### Instructions to follow
All pictures must be left out as you transcribe the lines from the first line of the data to the line containing "How do you ask for a person", both included.

### Material supplied
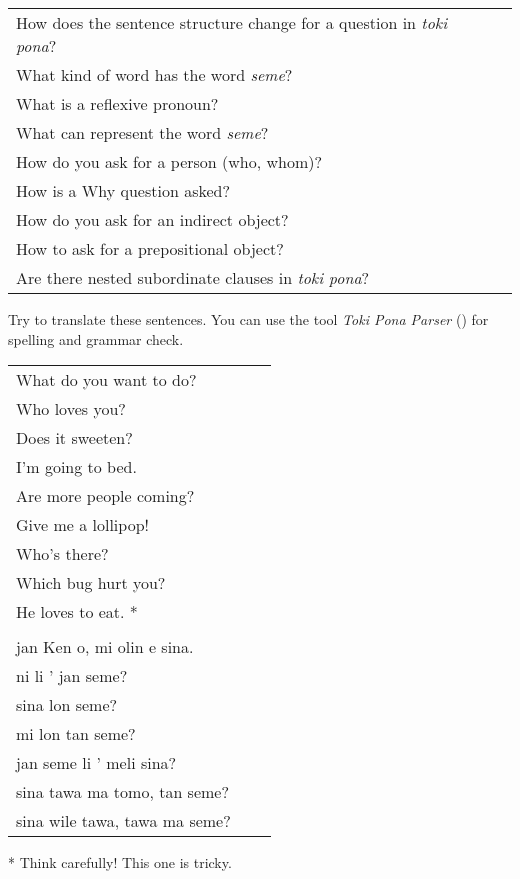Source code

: \begin{supertabular}{p{5,5cm}|ll}
How does the sentence structure change for a question in \textit{toki pona}? &&  \\ %
What kind of word has the word \textit{seme}? &&  \\ %
What is a reflexive pronoun? &&  \\ %
What can represent the word \textit{seme}? &&   \\ %
How do you ask for a person (who, whom)? &&  \\ %
How is a Why question asked? &&  \\ %
How do you ask for an indirect object? &&  \\ %
How to ask for a prepositional object? &&  \\ %
Are there nested subordinate clauses in \textit{toki pona}? && \\ %
\end{supertabular}

Try to translate these sentences. 
You can use the tool \textit{Toki Pona Parser} (\cite{www:rowa:02}) for spelling and grammar check. 

\begin{supertabular}{p{5,5cm}|ll}
What do you want to do? &&   \\ %
Who loves you? &&   \\ %
Does it sweeten?  &&  \\ %
I'm going to bed. && \\  %
Are more people coming? &&  \\  %
Give me a lollipop! && \\   %
Who's there? &&   \\ %
Which bug hurt you?  &&  \\ %
He loves to eat. * &&  \\ %
 && \\ %
jan Ken o, mi olin e sina.  && \\  %
ni li ' jan seme?  && \\  %
sina lon seme?   && \\  %
mi lon tan seme?  && \\  %
jan seme li ' meli sina?   && \\    %
sina tawa ma tomo, tan seme?    && \\   %
sina wile tawa, tawa  ma seme?      && \\  %
\end{supertabular} 

* Think carefully! This one is tricky. 
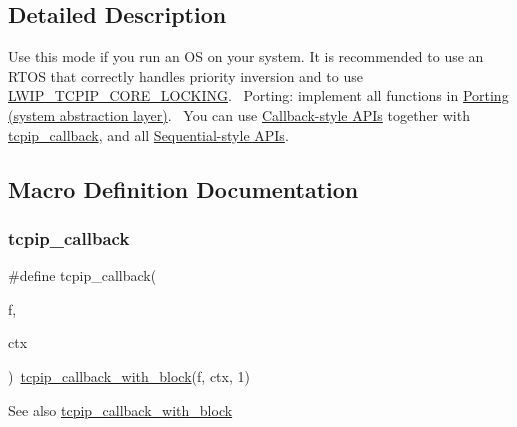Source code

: \subsection{Detailed Description}
Use this mode if you run an OS on your system. It is recommended to use an R\+T\+OS that correctly handles priority inversion and to use \hyperlink{group__lwip__opts__lock_ga8e46232794349c209e8ed4e9e7e4f011}{L\+W\+I\+P\+\_\+\+T\+C\+P\+I\+P\+\_\+\+C\+O\+R\+E\+\_\+\+L\+O\+C\+K\+I\+NG}.~\newline
Porting\+: implement all functions in \hyperlink{group__sys__layer}{Porting (system abstraction layer)}.~\newline
You can use \hyperlink{group__callbackstyle__api}{Callback-\/style A\+P\+Is} together with \hyperlink{group__lwip__os_ga7eb868a1215472ec38f3f2a04d442b9f}{tcpip\+\_\+callback}, and all \hyperlink{group__sequential__api}{Sequential-\/style A\+P\+Is}. 

\subsection{Macro Definition Documentation}
\mbox{\label{group__lwip__os_ga7eb868a1215472ec38f3f2a04d442b9f}} 
\subsubsection{\texorpdfstring{tcpip\+\_\+callback}{tcpip\_callback}\hspace{0.1cm}{\footnotesize\ttfamily [1/2]}}
{\footnotesize\ttfamily \#define tcpip\+\_\+callback(\begin{DoxyParamCaption}\item[{}]{f,  }\item[{}]{ctx }\end{DoxyParamCaption})~\hyperlink{openmote-cc2538_2lwip_2src_2include_2lwip_2tcpip_8h_ab1d3ef23817d7703fa75ed67bd45ea1d}{tcpip\+\_\+callback\+\_\+with\+\_\+block}(f, ctx, 1)}

\begin{DoxySeeAlso}{See also}
\hyperlink{native_2lwip_2src_2include_2lwip_2tcpip_8h_ab1d3ef23817d7703fa75ed67bd45ea1d}{tcpip\+\_\+callback\+\_\+with\+\_\+block} 
\end{DoxySeeAlso}
\mbox{\label{group__lwip__os_ga7eb868a1215472ec38f3f2a04d442b9f}} 

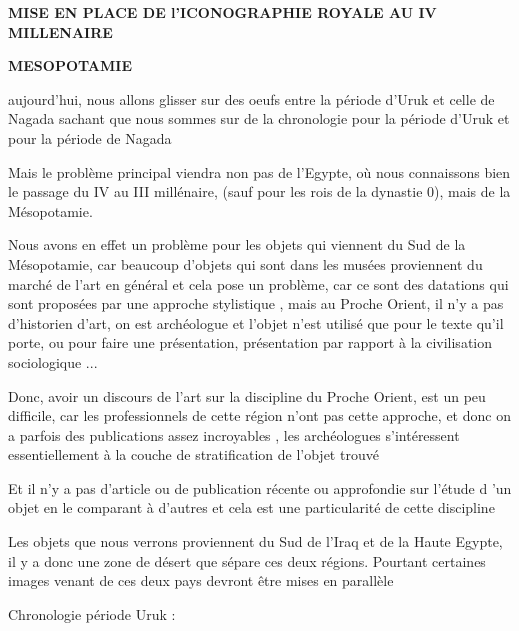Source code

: \documentclass[a4paper]{article}
\begin{document}
\bigskip

{
\textbf{MISE EN PLACE DE l'ICONOGRAPHIE ROYALE AU IV MILLENAIRE}}


\bigskip


\bigskip

{
\textbf{MESOPOTAMIE}}


\bigskip

{
aujourd'hui, nous allons glisser sur des oeufs entre la période d'Uruk et celle de Nagada sachant que nous sommes sur de
la chronologie pour la période d'Uruk et pour la période de Nagada}

{
Mais le problème principal viendra non pas de l'Egypte, où nous connaissons bien le passage du IV au III millénaire,
(sauf pour les rois de la dynastie 0), mais de la Mésopotamie.}

{
Nous avons en effet un problème pour les objets qui viennent du Sud de la Mésopotamie, car beaucoup d'objets qui sont
dans les musées proviennent du marché de l'art en général et cela pose un problème, car ce sont des datations qui sont
proposées par une approche stylistique , mais au Proche Orient, il n'y a pas d'historien d'art, on est archéologue et
l'objet n'est utilisé que pour le texte qu'il porte, ou pour faire une présentation, présentation par rapport à la
civilisation sociologique ...}


\bigskip


\bigskip

{
Donc, avoir un discours de l'art sur la discipline du Proche Orient, est un peu difficile, car les professionnels de
cette région n'ont pas cette approche, et donc on a parfois des publications assez incroyables , les archéologues
s'intéressent essentiellement à la couche de stratification de l'objet trouvé}

{
Et il n'y a pas d'article ou de publication récente ou approfondie sur l'étude d 'un objet en le comparant à d'autres et
cela est une particularité de cette discipline}


\bigskip

{
Les objets que nous verrons proviennent du Sud de l'Iraq et de la Haute Egypte, il y a donc une zone de désert que
sépare ces deux régions. Pourtant certaines images venant de ces deux pays devront être mises en parallèle}


\bigskip

{
Chronologie période Uruk : }
\end{document}

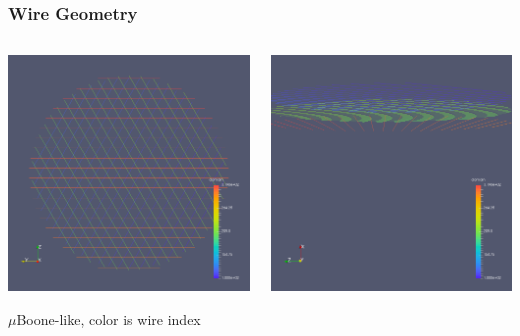 \documentclass[xcolor=dvipsnames]{beamer}
\begin{document}
\begin{frame}
  \frametitle{Wire Geometry}
  \begin{columns}
    \begin{column}{0.5\textwidth}
      \begin{center}
        \includegraphics[width=\textwidth,clip,trim=2cm 1cm 2cm 2cm]{steps/wires1.png}
        
        $\mu$Boone-like, color is wire index
      \end{center}
    \end{column}
    \begin{column}{0.5\textwidth}
      \includegraphics[width=\textwidth,clip,trim=0 22cm 0 2cm]{steps/wires2.png}
      

\end{column}
\end{columns}
\end{frame}
\end{document}
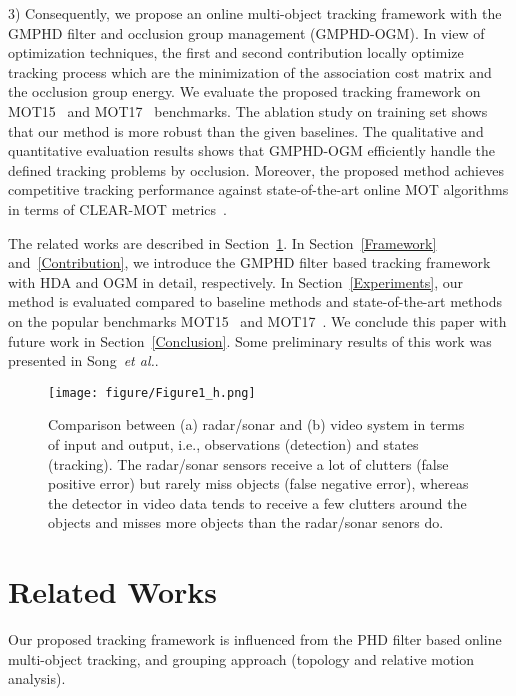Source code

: \documentclass[journal]{IEEEtran}
\newcounter{ct}
\begin{document}
3) Consequently, we propose an online multi-object tracking framework with the GMPHD filter and occlusion group management (GMPHD-OGM). In view of optimization techniques, the first and second contribution locally optimize tracking process which are the minimization of the association cost matrix and the occlusion group energy. 
We evaluate the proposed tracking framework on MOT15~\cite{MOT15} and MOT17~\cite{MOT16} benchmarks. The ablation study on training set shows that our method is more robust than the given baselines. The qualitative and quantitative evaluation results shows that GMPHD-OGM efficiently handle the defined tracking problems by occlusion. Moreover, the proposed method achieves competitive tracking performance against state-of-the-art online MOT algorithms in terms of CLEAR-MOT metrics~\cite{clearmot}. 



The related works are described in Section~\ref{sec:relatedwork}.
In Section~\ref{Framework} and~\ref{Contribution}, we introduce the GMPHD filter based tracking framework with HDA and OGM in detail, respectively.
In Section~\ref{Experiments}, our method is evaluated compared to baseline methods and state-of-the-art methods on the popular benchmarks MOT15~\cite{MOT15} and MOT17~\cite{MOT16}. We conclude this paper with future work in Section~\ref{Conclusion}.
Some preliminary results of this work was presented in Song~\textit{et al.}\cite{prev1,prev2}. 

\begin{figure*}
\centering
\texttt{[image: figure/Figure1\_h.png]}
\caption{Comparison between (a) radar/sonar and (b) video system in terms of input and output, i.e., observations (detection) and states (tracking). 
The radar/sonar sensors receive a lot of clutters (false positive error) but rarely miss objects (false negative error), whereas the detector in video data tends to receive a few clutters around the objects and misses more objects than the radar/sonar senors do.}
\label{fig:domains}
\end{figure*}

\section{Related Works}
\label{sec:relatedwork}

Our proposed tracking framework is influenced from the PHD filter based online multi-object tracking, and grouping approach (topology and relative motion analysis).
\end{document}
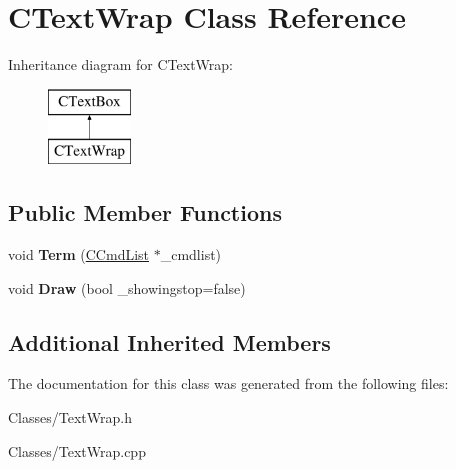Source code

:\hypertarget{class_c_text_wrap}{}\section{C\+Text\+Wrap Class Reference}
\label{class_c_text_wrap}
Inheritance diagram for C\+Text\+Wrap\+:\begin{figure}[H]
\begin{center}
\leavevmode
\includegraphics[height=2.000000cm]{class_c_text_wrap}
\end{center}
\end{figure}
\subsection*{Public Member Functions}
\begin{DoxyCompactItemize}
\item 
void {\bfseries Term} (\hyperlink{class_c_cmd_list}{C\+Cmd\+List} $\ast$\+\_\+cmdlist)\hypertarget{class_c_text_wrap_aa1fa97483e6a27ae37833d93de0775d8}{}\label{class_c_text_wrap_aa1fa97483e6a27ae37833d93de0775d8}

\item 
void {\bfseries Draw} (bool \+\_\+showingstop=false)\hypertarget{class_c_text_wrap_ac4347cc9888d7b72704be3d4d5da6c0a}{}\label{class_c_text_wrap_ac4347cc9888d7b72704be3d4d5da6c0a}

\end{DoxyCompactItemize}
\subsection*{Additional Inherited Members}


The documentation for this class was generated from the following files\+:\begin{DoxyCompactItemize}
\item 
Classes/Text\+Wrap.\+h\item 
Classes/Text\+Wrap.\+cpp\end{DoxyCompactItemize}
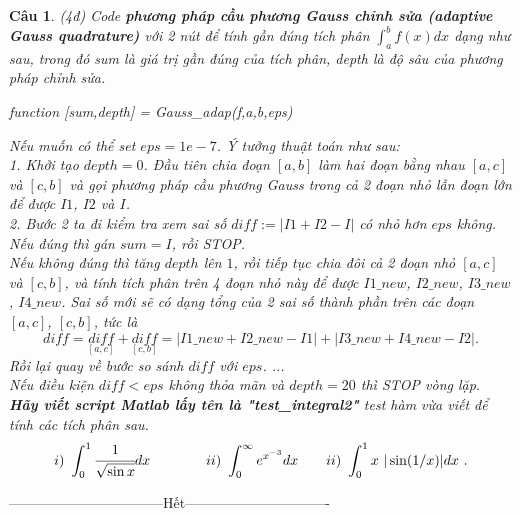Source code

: \documentclass[11pt]{article}
\newtheorem{bt}{Câu}
\begin{document}
\begin{bt}(4đ) Code \textbf{phương pháp cầu phương Gauss chỉnh sửa (adaptive Gauss quadrature)} với 2 nút để tính gần đúng tích phân $\int_{a}^{b} f(x)dx$ 
dạng như sau, trong đó sum là giá trị gần đúng của tích phân, depth là độ sâu của phương pháp chỉnh sửa.
%
\begin{center}
	\emph{function [sum,depth] = Gauss\_adap(f,a,b,eps)} 
\end{center}	
%
Nếu muốn có thể set $eps = 1e-7$. Ý tưởng thuật toán như sau: \\
1. Khởi tạo $depth=0$. Đầu tiên chia đoạn $[a,b]$ làm hai đoạn bằng nhau $[a,c]$ và $[c,b]$ và gọi phương pháp cầu phương Gauss trong cả 2 đoạn nhỏ lẫn đoạn lớn để được $I1$, $I2$ và $I$. \\
2. Bước 2 ta đi kiểm tra xem sai số $diff := |I1+I2-I|$ có nhỏ hơn $eps$ không.\\ 
Nếu đúng thì gán $sum=I$, rồi STOP. \\
Nếu không đúng thì tăng $depth$ lên $1$, rồi tiếp tục chia đôi cả 2 đoạn nhỏ $[a,c]$ và $[c,b]$, và tính tích phân trên 4 đoạn nhỏ này để được $I1\_new$, $I2\_new$, $I3\_new$, $I4\_new$. Sai số mới sẽ có dạng tổng của 2 sai số thành phần trên các đoạn $[a,c]$, $[c,b]$, tức là
%
\[ diff = \underset{[a,c]}{diff} + \underset{[c,b]}{diff} = |I1\_new  +  I2\_new - I1| +  |I3\_new  +  I4\_new - I2| .\]
%
Rồi lại quay về bước so sánh $diff$ với $eps$. ...\\
Nếu điều kiện $diff<eps$ không thỏa mãn và $depth = 20$ thì STOP vòng lặp. \\ 
\textbf{Hãy viết script Matlab lấy tên là "test\_integral2"} test hàm vừa viết để tính các tích phân sau.
\[ i)\ \int_{0}^{1} \cfrac{1}{\sqrt{\sin x}} dx \qquad \qquad ii) \ \int_{0}^{\infty} e^{x^{-3}}dx  \qquad ii) \ \int_{0}^{1} x \ |\sin (1/x)|dx  \ .  \]
\end{bt}

\centerline{———————————Hết——————————-}
\end{document}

### Task solution
Source code

: \begin{supertabular}{p{5,5cm}|ll}
How does the sentence structure change for a question in \textit{toki pona}? &&  \\ %
What kind of word has the word \textit{seme}? &&  \\ %
What is a reflexive pronoun? &&  \\ %
What can represent the word \textit{seme}? &&   \\ %
How do you ask for a person (who, whom)? &&  \\ %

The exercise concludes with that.